Category: Facebook

  • Burger Heaven – The spam is better at Hungry Jack’s

    On Friday 22 February, popular fast food restaurant Hungry Jack’s (The Australian incarnation of Burger King, for my international friends) posted a Facebook status:

    “Today the legendary Crocodile Hunter, Steve Irwin would have turned 51. Rest peacefully in burger heaven mate.”

    What exactly has the late animal lover got to with cheeseburgers? What is this “burger heaven”? Why doesn’t it have capital letters? Would Steve Irwin even go to burger heaven? Who’s to say he wouldn’t end up in burger hell? And are the burgers in burger hell still flame-grilled?

    Perhaps he wouldn’t be admitted into burger heaven OR hell – Condemned to an eternity in “Burgertory”. Ahh, Burgertory: where the burgers are plain and the service is “okay”.

    This is social media marketing: Using current events (or anniversaries of current events) to tie back into your brand, no matter how tenuous the link.

    Everyone hates ads. Especially on the Internet. When I’m watching a YouTube video with an ad at the start, my mouse-clicking finger hangs over the “skip” button, waiting impatiently as it counts down from 5 to 0 – which actually takes 7 seconds, if you’ve ever bothered to count it.

    Advertising has really invaded social media in the last couple of years. Facebook and Twitter are now awash with spam. And most of it is just lazy. Status updates from major brands can be as vanilla as: “Happy Friday!”

    And I know. Because I wrote them.

    For a short time, I was one of the faceless men who came up with these updates for companies. Last year I spent seven weeks at a digital advertising agency, writing Facebook and Twitter posts for their big name clients who wanted to sell hairspray and sunscreen and avocado dip.

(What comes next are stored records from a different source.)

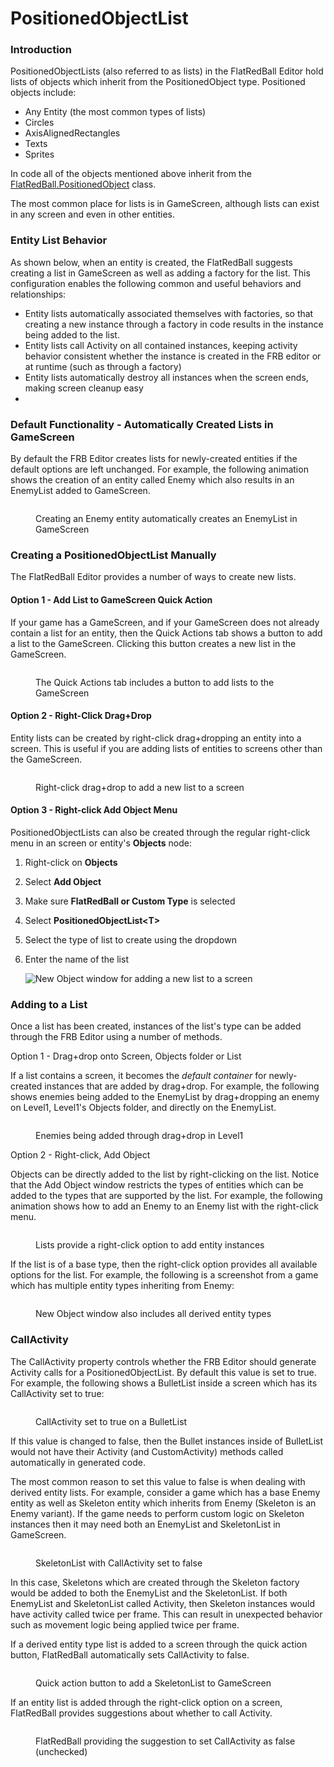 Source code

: # PositionedObjectList

### Introduction

PositionedObjectLists (also referred to as lists) in the FlatRedBall Editor hold lists of objects which inherit from the PositionedObject type. Positioned objects include:

* Any Entity (the most common types of lists)
* Circles
* AxisAlignedRectangles
* Texts
* Sprites

In code all of the objects mentioned above inherit from the [FlatRedBall.PositionedObject](../../../api/flatredball/positionedobject/) class.

The most common place for lists is in GameScreen, although lists can exist in any screen and even in other entities.&#x20;

### Entity List Behavior

As shown below, when an entity is created, the FlatRedBall suggests creating a list in GameScreen as well as adding a factory for the list. This configuration enables the following common and useful behaviors and relationships:

* Entity lists automatically associated themselves with factories, so that creating a new instance through a factory in code results in the instance being added to the list.
* Entity lists call Activity on all contained instances, keeping activity behavior consistent whether the instance is created in the FRB editor or at runtime (such as through a factory)
* Entity lists automatically destroy all instances when the screen ends, making screen cleanup easy
*

### Default Functionality - Automatically Created Lists in GameScreen

By default the FRB Editor creates lists for newly-created entities if the default options are left unchanged. For example, the following animation shows the creation of an entity called Enemy which also results in an EnemyList added to GameScreen.

<figure><img src="../../../.gitbook/assets/04_10 15 42.gif" alt=""><figcaption><p>Creating an Enemy entity automatically creates an EnemyList in GameScreen</p></figcaption></figure>

### Creating a PositionedObjectList Manually

The FlatRedBall Editor provides a number of ways to create new lists.

#### Option 1 - Add List to GameScreen Quick Action

If your game has a GameScreen, and if your GameScreen does not already contain a list for an entity, then the Quick Actions tab shows a button to add a list to the GameScreen. Clicking this button creates a new list in the GameScreen.

<figure><img src="../../../.gitbook/assets/04_10 18 01.gif" alt=""><figcaption><p>The Quick Actions tab includes a button to add lists to the GameScreen</p></figcaption></figure>

#### Option 2 - Right-Click Drag+Drop

Entity lists can be created by right-click drag+dropping an entity into a screen. This is useful if you are adding lists of entities to screens other than the GameScreen.

<figure><img src="../../../.gitbook/assets/04_10 20 33.gif" alt=""><figcaption><p>Right-click drag+drop to add a new list to a screen</p></figcaption></figure>

#### Option 3 - Right-click Add Object Menu

PositionedObjectLists can also be created through the regular right-click menu in an screen or entity's **Objects** node:

1. Right-click on **Objects**
2. Select **Add Object**
3. Make sure **FlatRedBall or Custom Type** is selected
4. Select **PositionedObjectList\<T>**
5. Select the type of list to create using the dropdown
6.  Enter the name of the list

    ![New Object window for adding a new list to a screen](<../../../.gitbook/assets/04\_10 22 25.png>)

### Adding to a List

Once a list has been created, instances of the list's type can be added through the FRB Editor using a number of methods.

Option 1 - Drag+drop onto Screen, Objects folder or List

If a list contains a screen, it becomes the _default container_ for newly-created instances that are added by drag+drop. For example, the following shows enemies being added to the EnemyList by drag+dropping an enemy on Level1, Level1's Objects folder, and directly on the EnemyList.

<figure><img src="../../../.gitbook/assets/04_10 25 07.gif" alt=""><figcaption><p>Enemies being added through drag+drop in Level1</p></figcaption></figure>

Option 2 - Right-click, Add Object

Objects can be directly added to the list by right-clicking on the list. Notice that the Add Object window restricts the types of entities which can be added to the types that are supported by the list. For example, the following animation shows how to add an Enemy to an Enemy list with the right-click menu.

<figure><img src="../../../.gitbook/assets/04_10 27 35.gif" alt=""><figcaption><p>Lists provide a right-click option to add entity instances</p></figcaption></figure>

If the list is of a base type, then the right-click option provides all available options for the list. For example, the following is a screenshot from a game which has multiple entity types inheriting from Enemy:

<figure><img src="../../../.gitbook/assets/image (4).png" alt=""><figcaption><p>New Object window also includes all derived entity types</p></figcaption></figure>



### CallActivity

The CallActivity property controls whether the FRB Editor should generate Activity calls for a PositionedObjectList. By default this value is set to true. For example, the following shows a BulletList inside a screen which has its CallActivity set to true:

<figure><img src="../../../.gitbook/assets/image (1) (1) (1) (1).png" alt=""><figcaption><p>CallActivity set to true on a BulletList</p></figcaption></figure>

If this value is changed to false, then the Bullet instances inside of BulletList would not have their Activity (and CustomActivity) methods called automatically in generated code.

The most common reason to set this value to false is when dealing with derived entity lists. For example, consider a game which has a base Enemy entity as well as Skeleton entity which inherits from Enemy (Skeleton is an Enemy variant). If the game needs to perform custom logic on Skeleton instances then it may need both an EnemyList and SkeletonList in GameScreen.

<figure><img src="../../../.gitbook/assets/image (2) (1).png" alt=""><figcaption><p>SkeletonList with CallActivity set to false</p></figcaption></figure>

In this case, Skeletons which are created through the Skeleton factory would be added to both the EnemyList and the SkeletonList. If both EnemyList and SkeletonList called Activity, then Skeleton instances would have activity called twice per frame. This can result in unexpected behavior such as movement logic being applied twice per frame.

If a derived entity type list is added to a screen through the quick action button, FlatRedBall automatically sets CallActivity to false.

<figure><img src="../../../.gitbook/assets/image (3) (1).png" alt=""><figcaption><p>Quick action button to add a SkeletonList to GameScreen</p></figcaption></figure>

If an entity list is added through the right-click option on a screen, FlatRedBall provides suggestions about whether to call Activity.

<figure><img src="../../../.gitbook/assets/image (4) (1).png" alt=""><figcaption><p>FlatRedBall providing the suggestion to set CallActivity as false (unchecked)</p></figcaption></figure>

    The problem with social media advertising is most advertisers have absolutely no idea what they’re supposed to do. All of these companies demanded their Tweets and Facebook statuses a month in advance. How are you supposed to make a Tweet topical and interesting if you have to get it approved by middle management 30 days in advance? The best you can do is look at an upcoming anniversary and schedule something about burger heaven.

    Hence, most companies just end up posting generic spam about their products – a sentence that will offend no one and bore everyone – effectively junk mail delivered directly to your news feed.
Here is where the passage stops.